10 Indie Games With Distinctive Art Styles

Super Meat Boy's art style may make you never want to consume meat again.

Beautiful and Unique Art, A Defining Feature of the Indie Genre

By providing the opportunity to publish games to almost everyone, the PC is responsible for an uprising in the popularity of indie games – a genre that is now taking the world by storm. It cultivated a diverse environment, rewarding innovation and individuality rather than uniform AAA design.  

That remains a hallmark of the indie genre. In it, there are no limits placed on the heads of developers by their superiors; instead, there are just the team’s ideas in a pure state, presented how they were always intended to be. 

As a result of the more personalized nature of indie games, each boasts its own unique, and often easily recognizable, art style.
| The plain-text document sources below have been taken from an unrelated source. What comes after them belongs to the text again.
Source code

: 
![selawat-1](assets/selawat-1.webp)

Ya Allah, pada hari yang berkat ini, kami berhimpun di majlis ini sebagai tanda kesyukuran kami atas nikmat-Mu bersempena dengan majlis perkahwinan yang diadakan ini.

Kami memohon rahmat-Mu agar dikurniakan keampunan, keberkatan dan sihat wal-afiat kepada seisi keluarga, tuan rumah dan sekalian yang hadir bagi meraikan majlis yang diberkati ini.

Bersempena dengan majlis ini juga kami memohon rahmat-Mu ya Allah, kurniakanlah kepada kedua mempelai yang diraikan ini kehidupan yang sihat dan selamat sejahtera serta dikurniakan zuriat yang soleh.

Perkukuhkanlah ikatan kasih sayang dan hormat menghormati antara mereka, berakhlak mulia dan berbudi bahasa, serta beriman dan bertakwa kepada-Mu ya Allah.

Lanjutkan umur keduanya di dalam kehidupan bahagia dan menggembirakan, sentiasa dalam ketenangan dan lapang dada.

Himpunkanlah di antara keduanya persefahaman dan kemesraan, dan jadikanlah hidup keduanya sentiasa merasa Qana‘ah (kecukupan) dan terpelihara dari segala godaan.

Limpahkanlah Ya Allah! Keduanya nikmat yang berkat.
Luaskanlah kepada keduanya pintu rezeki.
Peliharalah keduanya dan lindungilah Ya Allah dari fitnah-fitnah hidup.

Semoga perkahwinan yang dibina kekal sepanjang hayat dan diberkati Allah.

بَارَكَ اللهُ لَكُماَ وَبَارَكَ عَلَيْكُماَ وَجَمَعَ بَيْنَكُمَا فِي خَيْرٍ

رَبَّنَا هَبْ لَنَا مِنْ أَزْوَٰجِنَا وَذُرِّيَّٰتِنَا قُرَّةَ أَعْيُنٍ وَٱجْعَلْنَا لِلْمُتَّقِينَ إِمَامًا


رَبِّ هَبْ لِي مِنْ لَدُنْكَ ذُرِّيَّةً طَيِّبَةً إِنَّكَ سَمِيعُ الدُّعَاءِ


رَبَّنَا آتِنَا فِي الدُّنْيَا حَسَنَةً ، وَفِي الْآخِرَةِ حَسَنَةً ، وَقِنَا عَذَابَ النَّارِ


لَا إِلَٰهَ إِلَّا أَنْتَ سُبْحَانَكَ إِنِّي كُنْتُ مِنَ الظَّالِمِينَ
Here is a list of the top ten most distinctive art styles found in a game by an independent developer.  

10. The Binding of Isaac

Released on September 28, 2011 by Edmund McMillen, and followed up with a remake in November 2014, The Binding of Isaac is a roguelike, action-adventure video game renowned for its macabre themes. Players experience life as a child, Isaac, locked in a basement by his abusive and zealously religious mother. The basement is monster-infested, but that is okay, because, alas, Isaac can kill them with his tears.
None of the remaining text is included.